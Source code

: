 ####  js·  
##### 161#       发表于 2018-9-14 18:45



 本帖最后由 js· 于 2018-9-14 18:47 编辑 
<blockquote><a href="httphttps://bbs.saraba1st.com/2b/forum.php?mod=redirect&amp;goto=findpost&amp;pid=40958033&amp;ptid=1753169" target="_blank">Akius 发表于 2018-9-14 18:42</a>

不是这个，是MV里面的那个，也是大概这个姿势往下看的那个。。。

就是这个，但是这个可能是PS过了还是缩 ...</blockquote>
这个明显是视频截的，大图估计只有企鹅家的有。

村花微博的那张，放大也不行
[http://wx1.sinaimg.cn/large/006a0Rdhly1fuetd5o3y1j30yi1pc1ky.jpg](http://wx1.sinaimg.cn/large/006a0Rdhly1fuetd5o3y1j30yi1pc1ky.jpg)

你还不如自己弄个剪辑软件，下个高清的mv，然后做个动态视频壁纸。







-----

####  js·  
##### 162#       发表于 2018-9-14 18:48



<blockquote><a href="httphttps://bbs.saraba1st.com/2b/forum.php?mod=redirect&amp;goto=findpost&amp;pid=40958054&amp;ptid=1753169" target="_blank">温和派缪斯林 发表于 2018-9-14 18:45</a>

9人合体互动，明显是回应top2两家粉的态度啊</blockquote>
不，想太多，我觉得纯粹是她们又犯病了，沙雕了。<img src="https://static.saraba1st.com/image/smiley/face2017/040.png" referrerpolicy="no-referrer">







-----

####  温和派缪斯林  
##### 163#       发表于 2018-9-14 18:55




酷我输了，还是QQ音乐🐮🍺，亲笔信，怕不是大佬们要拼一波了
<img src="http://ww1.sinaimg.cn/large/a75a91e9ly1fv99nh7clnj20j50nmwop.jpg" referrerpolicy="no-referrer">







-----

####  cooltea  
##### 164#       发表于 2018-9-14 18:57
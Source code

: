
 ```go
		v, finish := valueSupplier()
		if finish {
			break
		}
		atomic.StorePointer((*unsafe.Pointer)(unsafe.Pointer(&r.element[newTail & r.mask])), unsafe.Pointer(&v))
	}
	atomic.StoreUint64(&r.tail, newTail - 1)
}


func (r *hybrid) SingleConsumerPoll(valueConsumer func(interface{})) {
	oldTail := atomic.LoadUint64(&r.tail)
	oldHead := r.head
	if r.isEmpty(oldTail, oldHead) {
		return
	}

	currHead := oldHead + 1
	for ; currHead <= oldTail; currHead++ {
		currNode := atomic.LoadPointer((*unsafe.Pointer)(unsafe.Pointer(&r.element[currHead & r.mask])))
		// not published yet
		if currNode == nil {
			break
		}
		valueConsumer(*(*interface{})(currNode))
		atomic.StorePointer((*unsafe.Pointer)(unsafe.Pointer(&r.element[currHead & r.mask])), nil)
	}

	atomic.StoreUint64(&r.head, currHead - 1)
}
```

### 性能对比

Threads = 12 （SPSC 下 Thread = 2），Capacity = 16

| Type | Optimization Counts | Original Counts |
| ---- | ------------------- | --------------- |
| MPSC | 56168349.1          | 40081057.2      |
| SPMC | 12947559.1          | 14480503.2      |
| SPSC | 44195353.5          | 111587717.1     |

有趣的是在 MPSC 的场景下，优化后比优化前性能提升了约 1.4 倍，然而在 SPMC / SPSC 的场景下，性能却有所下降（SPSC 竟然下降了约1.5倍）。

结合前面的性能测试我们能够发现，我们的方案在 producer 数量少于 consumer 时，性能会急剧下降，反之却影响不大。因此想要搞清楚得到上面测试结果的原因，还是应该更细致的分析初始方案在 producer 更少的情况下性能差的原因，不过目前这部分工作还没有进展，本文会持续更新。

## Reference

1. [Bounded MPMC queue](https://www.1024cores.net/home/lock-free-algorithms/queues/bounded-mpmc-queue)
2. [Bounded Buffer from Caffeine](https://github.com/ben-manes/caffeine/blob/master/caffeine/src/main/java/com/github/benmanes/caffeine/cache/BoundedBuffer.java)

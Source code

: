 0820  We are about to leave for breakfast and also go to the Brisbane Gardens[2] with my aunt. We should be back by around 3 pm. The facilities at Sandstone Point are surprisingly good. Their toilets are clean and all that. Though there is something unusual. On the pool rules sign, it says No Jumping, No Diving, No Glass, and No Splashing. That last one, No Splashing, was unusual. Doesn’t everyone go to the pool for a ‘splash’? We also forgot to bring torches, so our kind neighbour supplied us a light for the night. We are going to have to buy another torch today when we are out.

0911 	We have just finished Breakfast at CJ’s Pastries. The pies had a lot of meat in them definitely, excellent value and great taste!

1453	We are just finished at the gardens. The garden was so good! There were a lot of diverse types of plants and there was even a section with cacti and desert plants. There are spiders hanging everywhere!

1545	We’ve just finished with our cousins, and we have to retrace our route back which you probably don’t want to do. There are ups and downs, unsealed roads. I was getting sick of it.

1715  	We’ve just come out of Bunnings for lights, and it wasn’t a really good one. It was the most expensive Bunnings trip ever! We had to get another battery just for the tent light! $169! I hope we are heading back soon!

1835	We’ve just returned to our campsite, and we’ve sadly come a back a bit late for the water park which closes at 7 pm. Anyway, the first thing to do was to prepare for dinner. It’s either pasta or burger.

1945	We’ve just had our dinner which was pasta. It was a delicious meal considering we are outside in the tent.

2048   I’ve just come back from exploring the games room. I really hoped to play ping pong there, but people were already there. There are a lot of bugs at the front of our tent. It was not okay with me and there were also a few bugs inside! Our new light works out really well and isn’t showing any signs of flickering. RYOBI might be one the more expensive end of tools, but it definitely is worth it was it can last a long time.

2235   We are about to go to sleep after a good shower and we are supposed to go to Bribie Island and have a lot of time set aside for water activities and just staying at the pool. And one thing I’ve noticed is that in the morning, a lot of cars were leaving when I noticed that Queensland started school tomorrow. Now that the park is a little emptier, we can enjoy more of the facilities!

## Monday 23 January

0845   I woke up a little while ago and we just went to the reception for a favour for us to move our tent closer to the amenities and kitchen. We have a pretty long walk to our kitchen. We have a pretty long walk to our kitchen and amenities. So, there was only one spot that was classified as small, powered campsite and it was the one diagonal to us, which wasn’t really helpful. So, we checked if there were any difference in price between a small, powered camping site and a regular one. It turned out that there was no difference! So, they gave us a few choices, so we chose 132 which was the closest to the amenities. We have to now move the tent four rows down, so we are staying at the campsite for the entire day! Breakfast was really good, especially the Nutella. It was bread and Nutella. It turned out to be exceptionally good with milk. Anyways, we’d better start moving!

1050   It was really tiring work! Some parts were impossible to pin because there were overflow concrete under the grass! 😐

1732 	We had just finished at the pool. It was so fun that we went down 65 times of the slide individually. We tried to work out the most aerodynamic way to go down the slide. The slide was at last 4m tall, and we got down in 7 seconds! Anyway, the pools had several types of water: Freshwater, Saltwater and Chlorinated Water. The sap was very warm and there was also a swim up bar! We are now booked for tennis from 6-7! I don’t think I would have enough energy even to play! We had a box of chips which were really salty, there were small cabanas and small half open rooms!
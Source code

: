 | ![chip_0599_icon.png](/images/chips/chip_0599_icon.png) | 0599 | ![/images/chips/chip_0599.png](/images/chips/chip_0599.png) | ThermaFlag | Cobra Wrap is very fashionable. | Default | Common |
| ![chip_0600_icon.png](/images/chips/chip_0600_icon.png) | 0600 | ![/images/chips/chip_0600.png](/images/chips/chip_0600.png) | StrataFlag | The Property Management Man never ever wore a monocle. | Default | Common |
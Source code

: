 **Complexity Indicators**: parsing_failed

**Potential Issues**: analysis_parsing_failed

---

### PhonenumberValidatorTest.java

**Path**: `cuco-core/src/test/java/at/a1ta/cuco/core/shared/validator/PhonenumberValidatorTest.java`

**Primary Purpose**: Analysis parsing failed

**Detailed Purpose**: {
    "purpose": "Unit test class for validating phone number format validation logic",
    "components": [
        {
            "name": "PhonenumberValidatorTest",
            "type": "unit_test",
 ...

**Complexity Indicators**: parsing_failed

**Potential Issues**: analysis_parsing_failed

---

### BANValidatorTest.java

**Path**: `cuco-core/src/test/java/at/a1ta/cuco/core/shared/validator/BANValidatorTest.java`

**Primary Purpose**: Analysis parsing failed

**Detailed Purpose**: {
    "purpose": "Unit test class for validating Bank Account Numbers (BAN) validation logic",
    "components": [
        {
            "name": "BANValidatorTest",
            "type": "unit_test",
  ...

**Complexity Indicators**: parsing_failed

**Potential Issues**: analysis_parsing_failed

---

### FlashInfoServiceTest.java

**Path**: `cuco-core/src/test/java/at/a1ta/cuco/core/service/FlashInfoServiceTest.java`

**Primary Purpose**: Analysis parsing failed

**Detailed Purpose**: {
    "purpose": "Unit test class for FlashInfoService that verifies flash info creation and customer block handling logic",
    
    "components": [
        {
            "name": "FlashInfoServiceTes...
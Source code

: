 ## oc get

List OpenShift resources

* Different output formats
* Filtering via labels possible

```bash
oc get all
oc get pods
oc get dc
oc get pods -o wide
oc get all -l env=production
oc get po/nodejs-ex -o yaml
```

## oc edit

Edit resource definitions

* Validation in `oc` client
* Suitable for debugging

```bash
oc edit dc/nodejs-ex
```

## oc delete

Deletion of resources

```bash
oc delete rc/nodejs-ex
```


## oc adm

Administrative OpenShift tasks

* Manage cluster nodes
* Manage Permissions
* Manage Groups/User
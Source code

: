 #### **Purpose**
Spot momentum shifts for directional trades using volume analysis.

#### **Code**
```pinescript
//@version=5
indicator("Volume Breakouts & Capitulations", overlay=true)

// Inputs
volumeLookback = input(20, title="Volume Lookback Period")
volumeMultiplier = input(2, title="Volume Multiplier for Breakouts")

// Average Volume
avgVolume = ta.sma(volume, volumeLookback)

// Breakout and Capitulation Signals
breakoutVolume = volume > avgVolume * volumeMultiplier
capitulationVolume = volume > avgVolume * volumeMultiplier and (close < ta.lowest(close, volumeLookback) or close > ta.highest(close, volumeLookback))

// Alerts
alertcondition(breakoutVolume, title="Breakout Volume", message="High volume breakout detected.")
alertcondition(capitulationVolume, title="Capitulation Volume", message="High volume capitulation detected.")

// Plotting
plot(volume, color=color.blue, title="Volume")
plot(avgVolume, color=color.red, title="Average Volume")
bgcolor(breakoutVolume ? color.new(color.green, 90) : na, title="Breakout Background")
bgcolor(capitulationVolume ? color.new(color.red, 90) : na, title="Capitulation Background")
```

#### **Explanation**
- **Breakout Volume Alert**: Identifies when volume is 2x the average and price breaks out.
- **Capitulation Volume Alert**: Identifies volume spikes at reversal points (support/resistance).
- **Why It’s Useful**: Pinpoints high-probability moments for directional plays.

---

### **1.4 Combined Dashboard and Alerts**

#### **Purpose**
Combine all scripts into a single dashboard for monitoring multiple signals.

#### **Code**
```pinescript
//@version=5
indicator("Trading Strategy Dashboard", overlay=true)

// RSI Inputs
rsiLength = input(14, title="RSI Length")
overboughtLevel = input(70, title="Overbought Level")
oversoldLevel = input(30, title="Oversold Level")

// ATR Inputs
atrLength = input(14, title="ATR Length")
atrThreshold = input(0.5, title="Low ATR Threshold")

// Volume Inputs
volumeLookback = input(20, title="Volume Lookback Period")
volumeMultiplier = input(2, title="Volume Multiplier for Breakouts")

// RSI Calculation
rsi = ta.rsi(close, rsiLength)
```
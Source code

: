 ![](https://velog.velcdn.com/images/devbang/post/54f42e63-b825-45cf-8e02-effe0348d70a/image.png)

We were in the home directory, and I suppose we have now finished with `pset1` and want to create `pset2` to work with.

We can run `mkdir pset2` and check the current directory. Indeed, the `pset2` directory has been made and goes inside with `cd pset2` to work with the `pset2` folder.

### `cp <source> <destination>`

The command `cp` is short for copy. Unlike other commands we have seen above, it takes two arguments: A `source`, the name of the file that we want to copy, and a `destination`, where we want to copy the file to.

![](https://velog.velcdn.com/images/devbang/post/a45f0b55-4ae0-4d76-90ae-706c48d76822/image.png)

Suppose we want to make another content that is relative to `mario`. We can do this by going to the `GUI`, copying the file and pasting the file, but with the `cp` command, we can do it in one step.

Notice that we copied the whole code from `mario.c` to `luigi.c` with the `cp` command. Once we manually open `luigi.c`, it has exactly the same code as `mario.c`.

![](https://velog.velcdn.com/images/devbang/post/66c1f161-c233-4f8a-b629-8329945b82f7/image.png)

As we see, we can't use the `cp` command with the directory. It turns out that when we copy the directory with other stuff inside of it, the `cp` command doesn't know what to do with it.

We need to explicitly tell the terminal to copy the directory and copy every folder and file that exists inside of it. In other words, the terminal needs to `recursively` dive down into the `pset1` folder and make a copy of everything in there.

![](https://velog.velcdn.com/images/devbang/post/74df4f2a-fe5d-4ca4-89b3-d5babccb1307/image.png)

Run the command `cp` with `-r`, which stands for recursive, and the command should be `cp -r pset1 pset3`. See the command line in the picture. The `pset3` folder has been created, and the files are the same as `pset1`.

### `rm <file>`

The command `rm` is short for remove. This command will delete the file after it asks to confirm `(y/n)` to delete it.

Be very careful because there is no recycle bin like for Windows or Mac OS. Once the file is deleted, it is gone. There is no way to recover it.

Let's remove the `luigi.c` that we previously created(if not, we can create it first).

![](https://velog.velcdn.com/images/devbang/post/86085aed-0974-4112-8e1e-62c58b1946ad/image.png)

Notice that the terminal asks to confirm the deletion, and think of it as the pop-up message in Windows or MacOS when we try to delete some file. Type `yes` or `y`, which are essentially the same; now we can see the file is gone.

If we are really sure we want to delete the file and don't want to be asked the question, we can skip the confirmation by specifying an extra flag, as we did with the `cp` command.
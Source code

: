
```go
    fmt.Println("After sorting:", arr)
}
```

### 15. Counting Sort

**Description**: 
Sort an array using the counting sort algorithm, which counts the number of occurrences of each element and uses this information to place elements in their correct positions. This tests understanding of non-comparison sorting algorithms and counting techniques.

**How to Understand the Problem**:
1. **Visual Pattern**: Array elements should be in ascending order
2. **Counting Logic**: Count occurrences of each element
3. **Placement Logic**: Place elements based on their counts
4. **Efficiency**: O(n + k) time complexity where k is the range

====================

**WHAT YOU NEED TO DO**
The records above should be printed exactly, please, from the first line through the line containing "发表于 2018-9-14 18:48", with both ends kept and nothing past it.

**THE ANSWER**
Source code

: ####  js·  
##### 161#       发表于 2018-9-14 18:45



 本帖最后由 js· 于 2018-9-14 18:47 编辑 
<blockquote><a href="httphttps://bbs.saraba1st.com/2b/forum.php?mod=redirect&amp;goto=findpost&amp;pid=40958033&amp;ptid=1753169" target="_blank">Akius 发表于 2018-9-14 18:42</a>

不是这个，是MV里面的那个，也是大概这个姿势往下看的那个。。。

就是这个，但是这个可能是PS过了还是缩 ...</blockquote>
这个明显是视频截的，大图估计只有企鹅家的有。

村花微博的那张，放大也不行
[http://wx1.sinaimg.cn/large/006a0Rdhly1fuetd5o3y1j30yi1pc1ky.jpg](http://wx1.sinaimg.cn/large/006a0Rdhly1fuetd5o3y1j30yi1pc1ky.jpg)

你还不如自己弄个剪辑软件，下个高清的mv，然后做个动态视频壁纸。







-----

####  js·  
##### 162#       发表于 2018-9-14 18:48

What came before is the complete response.